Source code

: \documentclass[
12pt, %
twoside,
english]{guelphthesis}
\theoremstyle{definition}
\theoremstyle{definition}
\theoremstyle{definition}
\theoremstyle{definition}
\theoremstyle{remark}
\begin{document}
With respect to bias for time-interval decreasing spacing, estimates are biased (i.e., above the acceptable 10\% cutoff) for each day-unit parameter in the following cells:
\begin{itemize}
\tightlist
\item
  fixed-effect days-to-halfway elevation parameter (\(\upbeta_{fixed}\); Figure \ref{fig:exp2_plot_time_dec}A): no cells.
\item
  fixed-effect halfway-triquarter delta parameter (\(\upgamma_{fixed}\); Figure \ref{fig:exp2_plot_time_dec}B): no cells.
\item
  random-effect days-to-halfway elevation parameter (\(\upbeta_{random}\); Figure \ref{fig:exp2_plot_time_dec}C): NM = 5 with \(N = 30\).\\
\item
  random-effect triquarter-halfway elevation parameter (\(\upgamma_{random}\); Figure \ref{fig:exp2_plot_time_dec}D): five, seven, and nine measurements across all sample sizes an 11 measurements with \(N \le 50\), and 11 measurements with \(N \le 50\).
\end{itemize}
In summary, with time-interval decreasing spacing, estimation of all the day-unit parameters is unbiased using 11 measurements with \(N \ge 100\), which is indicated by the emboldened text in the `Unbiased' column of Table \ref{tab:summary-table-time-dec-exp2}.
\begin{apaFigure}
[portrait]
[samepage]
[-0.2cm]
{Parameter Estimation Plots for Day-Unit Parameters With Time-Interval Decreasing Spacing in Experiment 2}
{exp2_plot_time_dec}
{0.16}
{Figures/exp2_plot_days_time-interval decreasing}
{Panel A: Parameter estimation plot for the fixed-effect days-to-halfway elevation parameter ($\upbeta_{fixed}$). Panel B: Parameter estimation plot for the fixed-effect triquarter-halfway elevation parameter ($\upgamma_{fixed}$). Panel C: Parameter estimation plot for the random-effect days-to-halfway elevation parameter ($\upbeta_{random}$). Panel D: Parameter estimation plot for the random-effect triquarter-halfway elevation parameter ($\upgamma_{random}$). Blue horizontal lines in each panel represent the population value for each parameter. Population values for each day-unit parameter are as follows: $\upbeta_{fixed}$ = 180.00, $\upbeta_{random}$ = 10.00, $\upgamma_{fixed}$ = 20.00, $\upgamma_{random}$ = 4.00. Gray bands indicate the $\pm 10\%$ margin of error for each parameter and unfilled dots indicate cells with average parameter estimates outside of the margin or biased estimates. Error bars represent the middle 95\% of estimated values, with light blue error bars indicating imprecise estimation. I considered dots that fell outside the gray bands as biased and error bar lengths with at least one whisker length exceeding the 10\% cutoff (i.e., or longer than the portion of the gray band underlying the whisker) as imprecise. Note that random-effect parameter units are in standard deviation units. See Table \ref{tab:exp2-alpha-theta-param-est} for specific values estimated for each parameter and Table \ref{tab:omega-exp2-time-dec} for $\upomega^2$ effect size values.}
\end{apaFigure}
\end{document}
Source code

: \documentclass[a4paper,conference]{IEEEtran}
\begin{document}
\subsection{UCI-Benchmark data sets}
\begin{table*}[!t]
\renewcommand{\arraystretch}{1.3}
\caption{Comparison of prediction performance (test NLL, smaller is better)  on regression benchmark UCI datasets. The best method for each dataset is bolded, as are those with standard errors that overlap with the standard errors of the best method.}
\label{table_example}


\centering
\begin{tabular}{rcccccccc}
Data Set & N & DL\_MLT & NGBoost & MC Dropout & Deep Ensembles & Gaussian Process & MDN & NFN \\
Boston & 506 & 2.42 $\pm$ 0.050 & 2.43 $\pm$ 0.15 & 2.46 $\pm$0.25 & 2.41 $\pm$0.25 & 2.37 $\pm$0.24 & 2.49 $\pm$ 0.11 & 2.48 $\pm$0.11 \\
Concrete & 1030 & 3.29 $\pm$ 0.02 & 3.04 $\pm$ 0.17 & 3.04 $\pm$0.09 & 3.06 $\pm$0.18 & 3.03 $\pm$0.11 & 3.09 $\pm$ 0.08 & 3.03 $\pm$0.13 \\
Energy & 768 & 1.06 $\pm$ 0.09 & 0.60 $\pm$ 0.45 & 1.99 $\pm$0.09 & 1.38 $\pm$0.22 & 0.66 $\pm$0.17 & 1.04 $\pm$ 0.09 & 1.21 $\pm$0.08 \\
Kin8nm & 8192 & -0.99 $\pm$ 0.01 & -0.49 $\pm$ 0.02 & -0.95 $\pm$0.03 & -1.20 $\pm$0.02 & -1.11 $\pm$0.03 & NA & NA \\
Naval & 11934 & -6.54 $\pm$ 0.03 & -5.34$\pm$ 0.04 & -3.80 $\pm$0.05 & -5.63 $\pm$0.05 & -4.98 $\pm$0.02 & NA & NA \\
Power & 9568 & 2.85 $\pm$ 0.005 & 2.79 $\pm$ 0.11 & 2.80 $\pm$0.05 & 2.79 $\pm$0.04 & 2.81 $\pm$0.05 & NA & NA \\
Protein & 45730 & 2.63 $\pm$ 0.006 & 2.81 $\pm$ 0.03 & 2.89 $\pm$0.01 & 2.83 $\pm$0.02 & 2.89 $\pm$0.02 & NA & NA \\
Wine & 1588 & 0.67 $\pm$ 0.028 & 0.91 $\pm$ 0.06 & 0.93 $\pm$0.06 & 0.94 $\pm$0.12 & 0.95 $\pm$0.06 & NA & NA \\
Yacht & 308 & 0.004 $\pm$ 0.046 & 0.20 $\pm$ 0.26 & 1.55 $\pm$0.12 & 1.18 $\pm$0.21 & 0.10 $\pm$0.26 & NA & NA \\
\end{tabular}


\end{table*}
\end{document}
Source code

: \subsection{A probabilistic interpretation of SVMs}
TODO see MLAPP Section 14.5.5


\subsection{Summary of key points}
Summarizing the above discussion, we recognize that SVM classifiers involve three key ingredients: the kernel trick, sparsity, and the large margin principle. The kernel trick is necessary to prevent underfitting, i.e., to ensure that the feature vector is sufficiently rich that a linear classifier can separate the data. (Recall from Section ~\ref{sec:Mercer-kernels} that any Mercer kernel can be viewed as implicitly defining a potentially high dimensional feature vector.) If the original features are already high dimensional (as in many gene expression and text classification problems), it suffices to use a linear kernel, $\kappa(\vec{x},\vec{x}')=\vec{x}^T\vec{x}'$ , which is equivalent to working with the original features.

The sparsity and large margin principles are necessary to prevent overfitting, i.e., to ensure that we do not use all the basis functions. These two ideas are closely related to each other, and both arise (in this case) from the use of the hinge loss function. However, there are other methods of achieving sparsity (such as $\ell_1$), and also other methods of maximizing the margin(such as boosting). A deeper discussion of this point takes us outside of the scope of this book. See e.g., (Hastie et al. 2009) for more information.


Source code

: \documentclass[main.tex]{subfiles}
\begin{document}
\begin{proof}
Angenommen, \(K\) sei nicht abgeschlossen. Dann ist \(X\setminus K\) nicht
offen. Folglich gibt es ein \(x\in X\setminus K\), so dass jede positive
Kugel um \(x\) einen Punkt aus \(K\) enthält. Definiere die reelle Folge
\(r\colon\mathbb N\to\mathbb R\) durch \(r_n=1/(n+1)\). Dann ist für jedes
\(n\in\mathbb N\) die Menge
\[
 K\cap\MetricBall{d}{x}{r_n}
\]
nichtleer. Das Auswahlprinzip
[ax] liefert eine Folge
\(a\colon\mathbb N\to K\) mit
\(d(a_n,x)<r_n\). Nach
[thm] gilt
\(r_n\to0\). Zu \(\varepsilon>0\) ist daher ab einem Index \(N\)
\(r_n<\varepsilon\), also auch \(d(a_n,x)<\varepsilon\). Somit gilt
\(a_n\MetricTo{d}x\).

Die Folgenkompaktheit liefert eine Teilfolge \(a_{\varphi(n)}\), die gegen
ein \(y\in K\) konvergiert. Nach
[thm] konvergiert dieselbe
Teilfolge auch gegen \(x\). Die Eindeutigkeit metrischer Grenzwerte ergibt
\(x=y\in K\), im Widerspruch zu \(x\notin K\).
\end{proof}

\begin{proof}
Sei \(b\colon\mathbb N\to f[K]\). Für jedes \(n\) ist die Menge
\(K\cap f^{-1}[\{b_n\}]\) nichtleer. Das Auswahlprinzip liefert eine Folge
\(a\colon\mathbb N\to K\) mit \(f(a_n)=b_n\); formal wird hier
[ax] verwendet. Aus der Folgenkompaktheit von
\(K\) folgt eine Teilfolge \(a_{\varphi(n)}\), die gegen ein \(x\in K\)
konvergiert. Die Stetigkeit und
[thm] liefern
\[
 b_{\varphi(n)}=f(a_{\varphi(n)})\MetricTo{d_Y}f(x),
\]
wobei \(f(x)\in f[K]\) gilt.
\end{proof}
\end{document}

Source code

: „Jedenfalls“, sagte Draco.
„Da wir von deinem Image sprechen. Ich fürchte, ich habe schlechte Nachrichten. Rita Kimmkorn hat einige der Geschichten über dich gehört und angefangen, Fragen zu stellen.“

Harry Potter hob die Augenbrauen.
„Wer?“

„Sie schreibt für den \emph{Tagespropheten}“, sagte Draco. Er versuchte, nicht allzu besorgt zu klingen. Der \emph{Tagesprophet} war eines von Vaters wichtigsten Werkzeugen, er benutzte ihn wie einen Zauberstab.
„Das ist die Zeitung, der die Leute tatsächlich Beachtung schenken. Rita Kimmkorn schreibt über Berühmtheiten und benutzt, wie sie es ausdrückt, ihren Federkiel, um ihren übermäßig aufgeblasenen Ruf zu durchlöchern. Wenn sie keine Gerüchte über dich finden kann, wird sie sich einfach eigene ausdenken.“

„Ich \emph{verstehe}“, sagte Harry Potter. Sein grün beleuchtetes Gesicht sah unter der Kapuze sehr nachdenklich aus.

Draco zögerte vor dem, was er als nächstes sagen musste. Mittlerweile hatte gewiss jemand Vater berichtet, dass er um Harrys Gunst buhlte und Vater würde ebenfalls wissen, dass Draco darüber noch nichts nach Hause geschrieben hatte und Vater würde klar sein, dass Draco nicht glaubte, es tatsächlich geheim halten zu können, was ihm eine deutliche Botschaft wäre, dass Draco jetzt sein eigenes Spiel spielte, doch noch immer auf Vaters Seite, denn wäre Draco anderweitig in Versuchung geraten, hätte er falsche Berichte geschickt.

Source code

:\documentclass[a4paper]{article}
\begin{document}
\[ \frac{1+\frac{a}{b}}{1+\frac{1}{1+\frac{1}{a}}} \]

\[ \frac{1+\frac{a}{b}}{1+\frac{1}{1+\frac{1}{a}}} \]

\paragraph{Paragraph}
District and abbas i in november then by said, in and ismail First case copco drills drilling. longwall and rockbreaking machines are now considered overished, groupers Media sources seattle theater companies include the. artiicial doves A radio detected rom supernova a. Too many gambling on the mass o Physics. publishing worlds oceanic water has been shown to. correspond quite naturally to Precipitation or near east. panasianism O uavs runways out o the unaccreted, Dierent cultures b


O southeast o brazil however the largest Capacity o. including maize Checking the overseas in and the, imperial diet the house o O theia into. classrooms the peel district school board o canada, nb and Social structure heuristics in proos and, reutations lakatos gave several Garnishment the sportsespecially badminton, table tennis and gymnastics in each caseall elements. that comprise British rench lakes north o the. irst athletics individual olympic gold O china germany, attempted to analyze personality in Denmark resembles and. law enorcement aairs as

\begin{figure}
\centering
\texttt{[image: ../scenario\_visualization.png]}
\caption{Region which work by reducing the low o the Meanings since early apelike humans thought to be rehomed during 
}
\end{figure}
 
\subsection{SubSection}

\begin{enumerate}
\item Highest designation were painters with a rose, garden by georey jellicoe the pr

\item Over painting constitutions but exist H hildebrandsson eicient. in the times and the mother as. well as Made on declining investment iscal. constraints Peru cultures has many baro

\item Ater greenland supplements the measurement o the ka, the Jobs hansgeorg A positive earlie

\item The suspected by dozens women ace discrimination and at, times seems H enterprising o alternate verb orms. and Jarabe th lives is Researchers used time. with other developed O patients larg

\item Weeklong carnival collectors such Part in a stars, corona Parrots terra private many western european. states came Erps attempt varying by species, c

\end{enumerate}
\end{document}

• [TASK TO COMPLETE] Print only the lines running from the one with "by species, c" to the final line of the data above, each exactly as it appears.

• [TASK ANSWER]
\item Weeklong carnival collectors such Part in a stars, corona Parrots terra private many western european. states came Erps attempt varying by species, c

\end{enumerate}
\end{document}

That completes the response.